Complete Genome Sequences of Four Strains from the 2015-2016 Elizabethkingia anophelis Outbreak

GENOME ANNOUNCEMENT

In 2016, an outbreak centered in Wisconsin was originally attributed to Elizabethkingia meningoseptica. Using matrix-assisted laser desorption ionization–time of flight mass spectrometry (MALDI-TOF MS) with an in-house database, optical mapping of genomic DNA, and whole-genome sequences, we were able to identify the agent as Elizabethkingia anophelis. Described in 2011 (1), E. anophelis belongs to the historically defined Elizabethkingia genomospecies 1 (2). The genomospecies of Elizabethkingia display no consistent distinguishing phenotypic characteristics (3); therefore, advanced identification techniques are required to differentiate them.

Isolates were grown on heart infusion agar supplemented with 5% rabbit blood at 35°C. DNA was extracted using the Zymo Fungal/Bacteria DNA MicroPrep kit (Zymo Research Corporation, Irvine, CA).
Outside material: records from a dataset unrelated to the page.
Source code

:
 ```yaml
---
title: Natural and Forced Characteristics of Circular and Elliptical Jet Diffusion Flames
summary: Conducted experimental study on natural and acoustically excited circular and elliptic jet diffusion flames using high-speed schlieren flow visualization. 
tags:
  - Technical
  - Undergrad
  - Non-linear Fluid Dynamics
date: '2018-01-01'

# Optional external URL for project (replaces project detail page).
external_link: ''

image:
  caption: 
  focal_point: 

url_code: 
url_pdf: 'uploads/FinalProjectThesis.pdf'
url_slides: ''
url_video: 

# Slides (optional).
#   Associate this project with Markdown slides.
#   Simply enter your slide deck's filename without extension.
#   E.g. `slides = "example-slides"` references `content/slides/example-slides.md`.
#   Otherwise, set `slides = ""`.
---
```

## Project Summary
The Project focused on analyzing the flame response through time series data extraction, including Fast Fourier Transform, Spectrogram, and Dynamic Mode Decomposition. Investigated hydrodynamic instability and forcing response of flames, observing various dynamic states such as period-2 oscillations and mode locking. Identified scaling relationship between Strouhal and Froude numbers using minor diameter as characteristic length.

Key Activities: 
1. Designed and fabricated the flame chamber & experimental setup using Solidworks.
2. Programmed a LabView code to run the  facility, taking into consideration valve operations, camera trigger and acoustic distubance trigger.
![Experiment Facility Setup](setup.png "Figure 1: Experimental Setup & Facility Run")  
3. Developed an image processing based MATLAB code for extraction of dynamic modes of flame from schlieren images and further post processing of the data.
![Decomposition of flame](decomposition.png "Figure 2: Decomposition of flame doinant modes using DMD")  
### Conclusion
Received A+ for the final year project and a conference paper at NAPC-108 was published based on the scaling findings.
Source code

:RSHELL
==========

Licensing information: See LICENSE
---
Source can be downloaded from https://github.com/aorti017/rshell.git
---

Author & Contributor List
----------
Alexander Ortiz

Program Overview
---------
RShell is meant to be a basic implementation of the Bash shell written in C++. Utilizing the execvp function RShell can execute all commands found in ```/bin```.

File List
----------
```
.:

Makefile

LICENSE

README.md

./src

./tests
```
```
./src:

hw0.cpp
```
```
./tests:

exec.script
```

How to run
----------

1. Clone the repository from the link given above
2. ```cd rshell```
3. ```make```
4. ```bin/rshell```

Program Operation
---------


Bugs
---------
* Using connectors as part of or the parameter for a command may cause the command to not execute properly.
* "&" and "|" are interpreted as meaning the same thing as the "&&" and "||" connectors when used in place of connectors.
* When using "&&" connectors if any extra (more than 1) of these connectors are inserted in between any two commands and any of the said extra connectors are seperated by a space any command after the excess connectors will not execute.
Libraries were prepared using the NEBNext Ultra DNA library prep kit for Illumina (New England BioLabs, Ipswich, MA), and sequence reads were generated using the Illumina MiSeq reagent kit version 2 and MiSeq instrument (Illumina, Inc., San Diego, CA). De novo assemblies were prepared using the CLC Genomics Workbench version 8.0.3 assembler (CLC bio, Waltham, MA) using reads that were trimmed for quality (limit, 0.02%). Low-coverage contigs and contigs <500 bp were excluded. Optical mapping with NcoI using the OpGen Argus system (Gaithersburg, MD) allowed ordering and orientation of all contigs. Sequence linkages between adjacent contigs were resolved using read alignments.

Nonidentical repetitive regions in the CSID_3015183678 genome were resolved using data generated on the Pacific Biosciences RSII instrument (Pacific Biosciences, Menlo Park, CA). DNA was extracted using the Epicentre MasterPure kit (Madison, WI), and 20-kb SMRTbell libraries were generated using the Pacific Biosciences DNA template preparation kit and sequenced on one SMRTcell using C4 chemistry, with a movie time of 360 min. A de novo assembly was conducted using PacBio's Hierarchical Genome Assembly Process (HGAP3, SMRT Analysis 2.3.0) (4), resulting in a complete closed assembly of a single contig.

Outbreak strain reads were mapped to the strain CSID_3015183678 genome; Table 1 shows accession numbers for strain CSID_3015183678 and three additional outbreak strains that were selected for this publication. Unmapped reads were collected and de novo assembled; no insertions or episomal elements were found. Two deletions were found in strain CSID_3000521207. An in-frame 1,515-bp deletion at position 3142444 (positions of the genome features are based on strain CSID_3015183678) joins two adjacent S41 family peptidases into a new hybrid S41 family peptidase. The 76,250-bp deletion at position 3779423 removes 77 protein-coding genes.

Three segments, A, B, and C at position 3929927, appear to undergo ordered rearrangement. B in the middle can be present in either direct or reverse complement (rc) orientation; flanking elements A and C exchange locations and will be in either direct and or reverse complement, depending on location, resulting in four configurations for the region: A-B-Crc, C-B-Arc, A-Brc-Crc, and C-Brc-Arc. Among all of the outbreak strains, isolates have reads consistent with one, two, or more configurations. This indicates that the region can be stable or may undergo rearrangement during cell growth.

The genomes were annotated by the NCBI Prokaryotic Genome Annotation Pipeline. Reads for the strains associated with this outbreak have been deposited in the Sequence Read Archive (SRA).